Copy out every line of the records in which "MilvusClient" can be found.

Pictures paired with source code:
▬▬▬

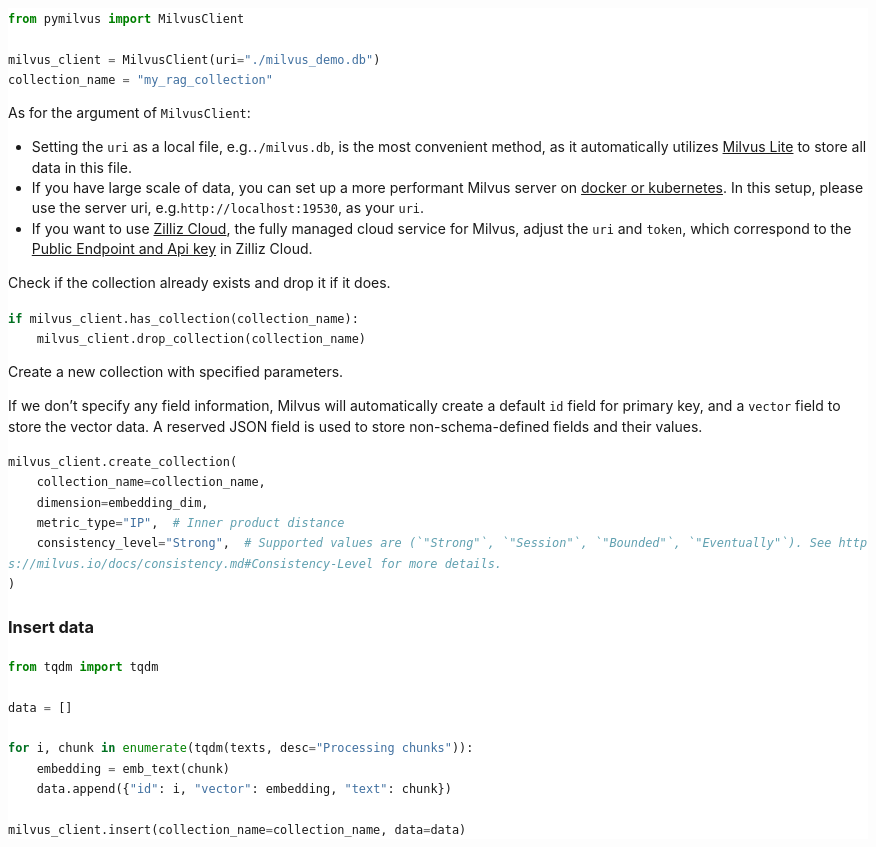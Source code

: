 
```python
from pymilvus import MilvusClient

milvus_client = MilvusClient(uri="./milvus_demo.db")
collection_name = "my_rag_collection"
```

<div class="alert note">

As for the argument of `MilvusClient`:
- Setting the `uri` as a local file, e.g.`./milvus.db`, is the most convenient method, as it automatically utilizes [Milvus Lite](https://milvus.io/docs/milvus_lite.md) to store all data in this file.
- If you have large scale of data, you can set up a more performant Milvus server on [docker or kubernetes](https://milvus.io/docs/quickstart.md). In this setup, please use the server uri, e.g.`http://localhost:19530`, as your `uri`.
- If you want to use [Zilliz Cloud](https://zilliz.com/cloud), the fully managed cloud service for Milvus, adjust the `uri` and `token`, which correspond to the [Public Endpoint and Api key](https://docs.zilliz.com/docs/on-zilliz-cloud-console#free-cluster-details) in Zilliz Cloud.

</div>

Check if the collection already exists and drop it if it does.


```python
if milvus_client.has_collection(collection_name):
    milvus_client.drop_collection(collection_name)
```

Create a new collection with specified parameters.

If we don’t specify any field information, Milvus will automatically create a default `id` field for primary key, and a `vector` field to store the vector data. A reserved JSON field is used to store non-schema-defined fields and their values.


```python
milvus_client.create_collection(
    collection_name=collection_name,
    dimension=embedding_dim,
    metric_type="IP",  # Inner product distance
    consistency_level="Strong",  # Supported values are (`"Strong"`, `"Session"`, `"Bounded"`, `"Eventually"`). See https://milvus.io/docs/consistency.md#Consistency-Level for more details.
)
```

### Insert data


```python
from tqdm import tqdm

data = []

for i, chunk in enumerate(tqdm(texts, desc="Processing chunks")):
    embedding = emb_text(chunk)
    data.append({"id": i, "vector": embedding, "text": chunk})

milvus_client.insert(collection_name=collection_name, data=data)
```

▬▬▬

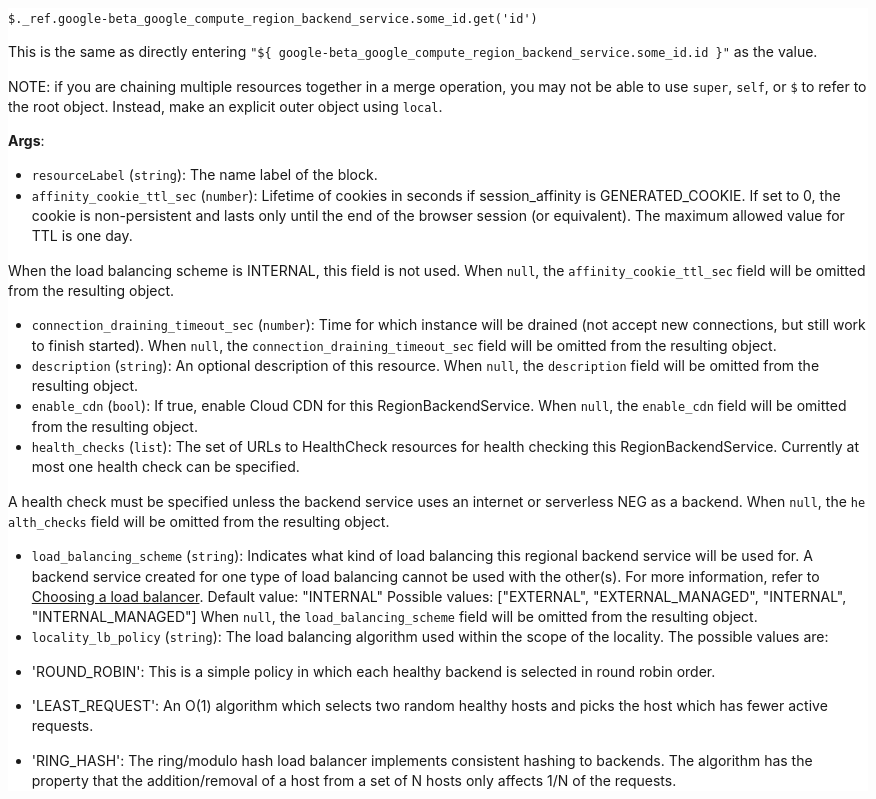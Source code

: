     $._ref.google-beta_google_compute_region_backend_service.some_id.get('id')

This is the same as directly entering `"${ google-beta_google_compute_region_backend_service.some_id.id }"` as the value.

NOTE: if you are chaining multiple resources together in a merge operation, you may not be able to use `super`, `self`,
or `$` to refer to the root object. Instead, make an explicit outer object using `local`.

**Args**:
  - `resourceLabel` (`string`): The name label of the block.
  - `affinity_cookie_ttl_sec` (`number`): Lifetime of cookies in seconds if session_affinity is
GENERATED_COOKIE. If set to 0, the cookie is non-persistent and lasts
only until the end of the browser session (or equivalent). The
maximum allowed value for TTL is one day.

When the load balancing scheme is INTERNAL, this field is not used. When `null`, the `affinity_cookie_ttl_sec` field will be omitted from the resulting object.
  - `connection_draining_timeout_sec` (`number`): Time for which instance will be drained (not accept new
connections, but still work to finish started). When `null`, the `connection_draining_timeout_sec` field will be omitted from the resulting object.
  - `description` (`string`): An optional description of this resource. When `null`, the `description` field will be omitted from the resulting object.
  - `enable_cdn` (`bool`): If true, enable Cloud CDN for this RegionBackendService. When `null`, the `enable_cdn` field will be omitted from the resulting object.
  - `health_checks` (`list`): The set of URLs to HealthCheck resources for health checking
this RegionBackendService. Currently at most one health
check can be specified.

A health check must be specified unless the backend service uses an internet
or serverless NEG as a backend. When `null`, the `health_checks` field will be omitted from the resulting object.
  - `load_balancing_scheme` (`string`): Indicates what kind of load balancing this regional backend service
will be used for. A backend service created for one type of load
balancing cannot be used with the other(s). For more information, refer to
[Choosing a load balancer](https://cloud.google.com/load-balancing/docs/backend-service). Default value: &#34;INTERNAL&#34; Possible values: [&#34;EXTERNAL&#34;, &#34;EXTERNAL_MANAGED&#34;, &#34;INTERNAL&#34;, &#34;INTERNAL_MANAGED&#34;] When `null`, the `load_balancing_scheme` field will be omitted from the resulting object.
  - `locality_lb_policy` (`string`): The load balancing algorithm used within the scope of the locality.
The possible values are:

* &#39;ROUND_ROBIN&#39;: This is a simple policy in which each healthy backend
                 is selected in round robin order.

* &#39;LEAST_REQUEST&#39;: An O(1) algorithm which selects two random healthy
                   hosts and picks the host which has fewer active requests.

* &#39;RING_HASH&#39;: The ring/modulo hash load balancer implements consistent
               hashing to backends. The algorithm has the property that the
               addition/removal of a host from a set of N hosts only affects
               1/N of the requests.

▬▬▬

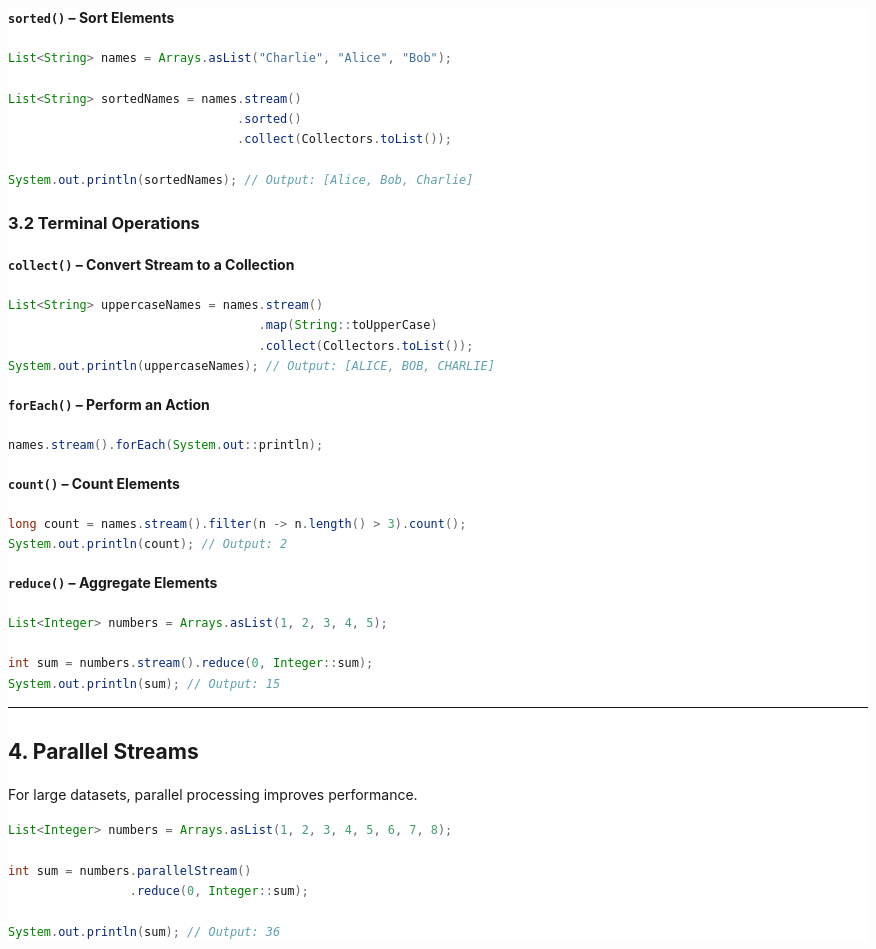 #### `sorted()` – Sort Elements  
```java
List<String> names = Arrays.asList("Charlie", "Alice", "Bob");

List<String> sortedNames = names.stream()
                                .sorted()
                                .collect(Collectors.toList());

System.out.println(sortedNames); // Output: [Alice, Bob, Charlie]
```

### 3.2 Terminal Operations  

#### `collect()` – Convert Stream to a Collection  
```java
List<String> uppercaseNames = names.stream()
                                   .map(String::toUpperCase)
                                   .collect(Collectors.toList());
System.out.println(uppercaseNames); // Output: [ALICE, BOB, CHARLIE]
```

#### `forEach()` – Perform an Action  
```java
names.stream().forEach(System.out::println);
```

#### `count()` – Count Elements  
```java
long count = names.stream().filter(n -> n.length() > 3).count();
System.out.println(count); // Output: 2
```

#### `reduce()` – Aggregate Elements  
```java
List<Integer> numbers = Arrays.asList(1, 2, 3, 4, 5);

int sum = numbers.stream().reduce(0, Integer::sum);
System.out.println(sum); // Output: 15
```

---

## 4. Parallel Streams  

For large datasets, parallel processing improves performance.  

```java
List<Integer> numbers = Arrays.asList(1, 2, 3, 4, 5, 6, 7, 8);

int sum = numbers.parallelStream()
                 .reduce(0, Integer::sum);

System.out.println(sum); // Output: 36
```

▬▬▬

- _FINISHED EXERCISE_:
from pymilvus import MilvusClient
milvus_client = MilvusClient(uri="./milvus_demo.db")
As for the argument of `MilvusClient`:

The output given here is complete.